Chocolate Cake Raspberry

chocolate cake raspberry

Cake:

  • 1 1/2 cups packed almond meal
  • 1/2 cup cocoa powder
  • 1/2 teaspoon baking soda
  • 1 teaspoon sea salt
  • 1 1/2 cups packed pitted dates
  • 1/2 cup filtered water
  • 3 pastured eggs
  • 3 tablespoons coconut oil
  • 2 teaspoons vanilla
  • ½ cup chopped walnuts (optional)

Compote:

  • 1 bag frozen raspberries
  • Pinch of sea salt

Coconut Cream:

  • 1 can organic, full-fat coconut milk, refrigerated overnight
  • Touch of stevia
  1. Preheat oven to 325 degrees.
  2. Mix dry ingredients in a bowl and set aside.
  3. Blend dates and water in blender until smooth paste forms.
  4. Mix date paste with other wet ingredients until smooth.
  5. Add the wet ingredients to the dry and stir until smooth.
  6. Grease an 8″ round cake pan with coconut oil and pour in batter.
  7. Bake for 25-30 minutes or until a toothpick comes out clean.
  8. While cake is baking, heat frozen raspberries in stainless steel pan with a pinch of salt.
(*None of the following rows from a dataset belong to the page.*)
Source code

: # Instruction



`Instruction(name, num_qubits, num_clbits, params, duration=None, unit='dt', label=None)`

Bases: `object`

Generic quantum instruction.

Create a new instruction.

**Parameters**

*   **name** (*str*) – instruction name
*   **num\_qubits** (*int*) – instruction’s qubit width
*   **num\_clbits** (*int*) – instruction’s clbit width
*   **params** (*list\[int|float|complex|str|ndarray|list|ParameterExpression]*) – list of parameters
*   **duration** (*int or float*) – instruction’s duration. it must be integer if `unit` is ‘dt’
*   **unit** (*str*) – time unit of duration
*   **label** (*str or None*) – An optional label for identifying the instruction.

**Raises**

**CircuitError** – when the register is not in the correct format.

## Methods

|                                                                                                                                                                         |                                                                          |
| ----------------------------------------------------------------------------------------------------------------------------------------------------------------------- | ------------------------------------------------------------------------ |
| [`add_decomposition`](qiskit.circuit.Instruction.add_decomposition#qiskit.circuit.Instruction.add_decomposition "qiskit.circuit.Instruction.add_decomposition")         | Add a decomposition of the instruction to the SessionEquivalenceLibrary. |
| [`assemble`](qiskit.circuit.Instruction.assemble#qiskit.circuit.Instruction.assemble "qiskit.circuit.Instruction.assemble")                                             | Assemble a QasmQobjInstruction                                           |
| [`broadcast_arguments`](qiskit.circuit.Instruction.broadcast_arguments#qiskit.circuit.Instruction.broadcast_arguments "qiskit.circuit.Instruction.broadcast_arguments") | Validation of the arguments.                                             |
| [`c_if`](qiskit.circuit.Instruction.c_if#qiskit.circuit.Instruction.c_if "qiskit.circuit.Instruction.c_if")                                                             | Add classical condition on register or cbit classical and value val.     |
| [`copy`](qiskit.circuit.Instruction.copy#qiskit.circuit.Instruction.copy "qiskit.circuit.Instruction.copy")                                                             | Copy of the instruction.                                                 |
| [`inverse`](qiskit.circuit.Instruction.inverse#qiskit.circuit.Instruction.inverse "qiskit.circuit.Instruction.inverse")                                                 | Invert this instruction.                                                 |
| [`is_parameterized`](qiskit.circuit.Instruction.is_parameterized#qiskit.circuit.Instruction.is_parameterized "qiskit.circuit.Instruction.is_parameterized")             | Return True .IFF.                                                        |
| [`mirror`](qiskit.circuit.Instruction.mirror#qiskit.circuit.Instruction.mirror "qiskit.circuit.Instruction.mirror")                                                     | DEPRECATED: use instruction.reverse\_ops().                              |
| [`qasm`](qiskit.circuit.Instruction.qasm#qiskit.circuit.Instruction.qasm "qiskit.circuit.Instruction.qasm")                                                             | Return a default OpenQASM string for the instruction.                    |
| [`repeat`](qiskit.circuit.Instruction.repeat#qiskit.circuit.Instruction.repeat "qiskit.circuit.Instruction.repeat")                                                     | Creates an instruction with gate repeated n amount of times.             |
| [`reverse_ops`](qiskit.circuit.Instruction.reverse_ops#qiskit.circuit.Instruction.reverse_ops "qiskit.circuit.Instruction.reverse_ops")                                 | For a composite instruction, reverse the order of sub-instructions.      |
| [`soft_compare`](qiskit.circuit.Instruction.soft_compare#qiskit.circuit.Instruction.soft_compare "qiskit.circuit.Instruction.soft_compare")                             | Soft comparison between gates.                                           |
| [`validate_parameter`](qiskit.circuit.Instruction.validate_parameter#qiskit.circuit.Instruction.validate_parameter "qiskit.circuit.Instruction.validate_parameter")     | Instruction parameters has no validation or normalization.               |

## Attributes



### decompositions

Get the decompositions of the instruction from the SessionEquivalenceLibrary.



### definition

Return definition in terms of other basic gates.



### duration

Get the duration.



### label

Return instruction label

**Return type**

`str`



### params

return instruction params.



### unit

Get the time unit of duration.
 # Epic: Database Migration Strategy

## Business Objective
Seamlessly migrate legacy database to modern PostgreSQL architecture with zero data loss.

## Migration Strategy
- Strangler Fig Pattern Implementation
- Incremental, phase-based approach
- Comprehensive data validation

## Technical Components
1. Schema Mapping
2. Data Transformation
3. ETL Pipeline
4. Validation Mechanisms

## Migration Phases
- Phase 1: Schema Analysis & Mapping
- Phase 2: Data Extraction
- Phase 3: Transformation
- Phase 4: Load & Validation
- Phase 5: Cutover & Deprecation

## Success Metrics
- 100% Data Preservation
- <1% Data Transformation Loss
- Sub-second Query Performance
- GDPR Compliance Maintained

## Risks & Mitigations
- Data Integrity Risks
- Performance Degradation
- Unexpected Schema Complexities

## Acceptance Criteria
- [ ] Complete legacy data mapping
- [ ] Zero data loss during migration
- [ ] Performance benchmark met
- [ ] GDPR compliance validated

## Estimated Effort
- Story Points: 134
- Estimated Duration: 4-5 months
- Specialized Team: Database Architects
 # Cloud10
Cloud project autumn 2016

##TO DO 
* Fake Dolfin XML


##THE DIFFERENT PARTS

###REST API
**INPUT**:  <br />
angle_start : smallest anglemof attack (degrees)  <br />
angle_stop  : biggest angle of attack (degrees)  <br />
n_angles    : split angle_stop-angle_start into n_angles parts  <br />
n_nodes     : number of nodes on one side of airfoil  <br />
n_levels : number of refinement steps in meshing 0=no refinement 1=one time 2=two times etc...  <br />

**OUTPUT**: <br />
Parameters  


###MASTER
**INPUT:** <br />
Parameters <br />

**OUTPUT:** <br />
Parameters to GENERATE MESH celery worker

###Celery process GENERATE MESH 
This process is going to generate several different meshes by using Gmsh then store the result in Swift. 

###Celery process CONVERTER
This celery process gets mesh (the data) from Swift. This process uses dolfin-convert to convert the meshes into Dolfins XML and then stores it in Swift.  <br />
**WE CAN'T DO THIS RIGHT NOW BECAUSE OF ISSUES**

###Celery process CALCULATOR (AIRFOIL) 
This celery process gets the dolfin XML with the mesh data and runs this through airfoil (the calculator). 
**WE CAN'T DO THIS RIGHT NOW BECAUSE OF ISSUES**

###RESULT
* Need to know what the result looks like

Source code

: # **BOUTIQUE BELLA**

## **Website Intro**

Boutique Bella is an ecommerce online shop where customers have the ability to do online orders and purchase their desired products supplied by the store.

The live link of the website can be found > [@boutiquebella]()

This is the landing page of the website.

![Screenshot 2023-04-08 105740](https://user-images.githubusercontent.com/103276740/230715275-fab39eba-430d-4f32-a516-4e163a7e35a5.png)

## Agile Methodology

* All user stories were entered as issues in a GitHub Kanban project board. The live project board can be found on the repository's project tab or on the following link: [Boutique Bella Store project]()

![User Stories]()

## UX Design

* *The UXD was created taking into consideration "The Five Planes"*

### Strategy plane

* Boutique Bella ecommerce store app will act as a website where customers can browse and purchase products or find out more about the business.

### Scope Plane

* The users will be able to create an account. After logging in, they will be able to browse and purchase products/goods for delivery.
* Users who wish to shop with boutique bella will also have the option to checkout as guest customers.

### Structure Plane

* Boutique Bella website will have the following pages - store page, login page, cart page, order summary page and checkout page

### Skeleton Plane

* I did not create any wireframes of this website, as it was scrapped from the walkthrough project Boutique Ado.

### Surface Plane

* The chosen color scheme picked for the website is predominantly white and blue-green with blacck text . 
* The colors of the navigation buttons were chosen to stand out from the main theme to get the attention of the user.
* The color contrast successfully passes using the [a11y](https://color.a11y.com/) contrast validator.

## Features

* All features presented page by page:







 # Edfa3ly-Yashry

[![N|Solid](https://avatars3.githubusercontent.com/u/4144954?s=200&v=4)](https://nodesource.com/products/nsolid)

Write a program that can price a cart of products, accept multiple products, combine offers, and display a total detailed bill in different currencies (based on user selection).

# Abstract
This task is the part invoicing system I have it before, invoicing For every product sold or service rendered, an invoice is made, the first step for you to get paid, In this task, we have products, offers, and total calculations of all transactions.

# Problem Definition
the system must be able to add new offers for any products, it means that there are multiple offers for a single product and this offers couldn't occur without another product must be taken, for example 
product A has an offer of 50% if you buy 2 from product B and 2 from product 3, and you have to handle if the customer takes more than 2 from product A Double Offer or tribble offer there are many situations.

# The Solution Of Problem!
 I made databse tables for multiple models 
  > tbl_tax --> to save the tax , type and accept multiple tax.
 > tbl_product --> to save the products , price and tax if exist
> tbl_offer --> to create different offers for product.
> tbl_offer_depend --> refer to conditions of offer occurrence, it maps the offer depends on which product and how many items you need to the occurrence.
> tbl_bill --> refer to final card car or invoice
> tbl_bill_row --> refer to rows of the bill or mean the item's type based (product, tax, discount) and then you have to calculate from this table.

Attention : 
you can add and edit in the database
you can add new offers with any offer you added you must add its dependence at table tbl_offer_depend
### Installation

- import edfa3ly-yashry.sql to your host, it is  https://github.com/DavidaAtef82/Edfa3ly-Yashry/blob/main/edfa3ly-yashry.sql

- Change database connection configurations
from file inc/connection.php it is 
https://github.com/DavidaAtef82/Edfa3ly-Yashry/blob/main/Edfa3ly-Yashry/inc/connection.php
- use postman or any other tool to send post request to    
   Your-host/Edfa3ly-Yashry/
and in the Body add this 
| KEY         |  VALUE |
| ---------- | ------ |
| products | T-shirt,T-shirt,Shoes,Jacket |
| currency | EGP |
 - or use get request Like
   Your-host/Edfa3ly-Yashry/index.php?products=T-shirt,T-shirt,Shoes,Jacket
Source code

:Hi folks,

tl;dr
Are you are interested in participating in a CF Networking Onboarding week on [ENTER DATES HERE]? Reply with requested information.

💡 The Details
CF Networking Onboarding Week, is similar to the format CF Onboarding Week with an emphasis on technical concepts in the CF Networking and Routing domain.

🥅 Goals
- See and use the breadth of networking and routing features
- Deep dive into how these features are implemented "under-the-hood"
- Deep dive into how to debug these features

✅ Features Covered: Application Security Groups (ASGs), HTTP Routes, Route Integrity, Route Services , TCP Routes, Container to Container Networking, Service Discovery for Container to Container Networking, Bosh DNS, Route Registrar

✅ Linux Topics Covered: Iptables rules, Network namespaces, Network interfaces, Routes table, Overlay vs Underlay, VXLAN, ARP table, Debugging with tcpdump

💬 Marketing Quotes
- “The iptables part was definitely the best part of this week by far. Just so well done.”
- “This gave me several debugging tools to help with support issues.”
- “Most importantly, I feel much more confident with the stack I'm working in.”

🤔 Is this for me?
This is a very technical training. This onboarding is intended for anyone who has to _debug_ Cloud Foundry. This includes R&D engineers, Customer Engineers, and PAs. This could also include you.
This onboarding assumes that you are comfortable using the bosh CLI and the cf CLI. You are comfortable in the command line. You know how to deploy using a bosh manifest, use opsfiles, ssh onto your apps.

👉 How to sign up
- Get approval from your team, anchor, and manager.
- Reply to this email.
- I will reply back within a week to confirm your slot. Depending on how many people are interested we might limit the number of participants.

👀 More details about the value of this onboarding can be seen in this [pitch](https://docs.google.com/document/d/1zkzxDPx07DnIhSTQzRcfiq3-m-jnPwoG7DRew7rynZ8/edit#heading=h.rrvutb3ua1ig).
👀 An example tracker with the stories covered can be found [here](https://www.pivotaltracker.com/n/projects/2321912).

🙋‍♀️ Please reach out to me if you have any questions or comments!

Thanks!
Reduce sauce to desired consistency.
  9. Make coconut cream. Coconut cream is simply the “cream” that separates from the water and rises to the top when a can of coconut milk is refrigerated. Mix in a touch of stevia and sea salt to taste.
  10. Once cake is baked, allow to cool and set.
  11. Slice cake and serve with compote and coconut cream (or real heavy whipped cream).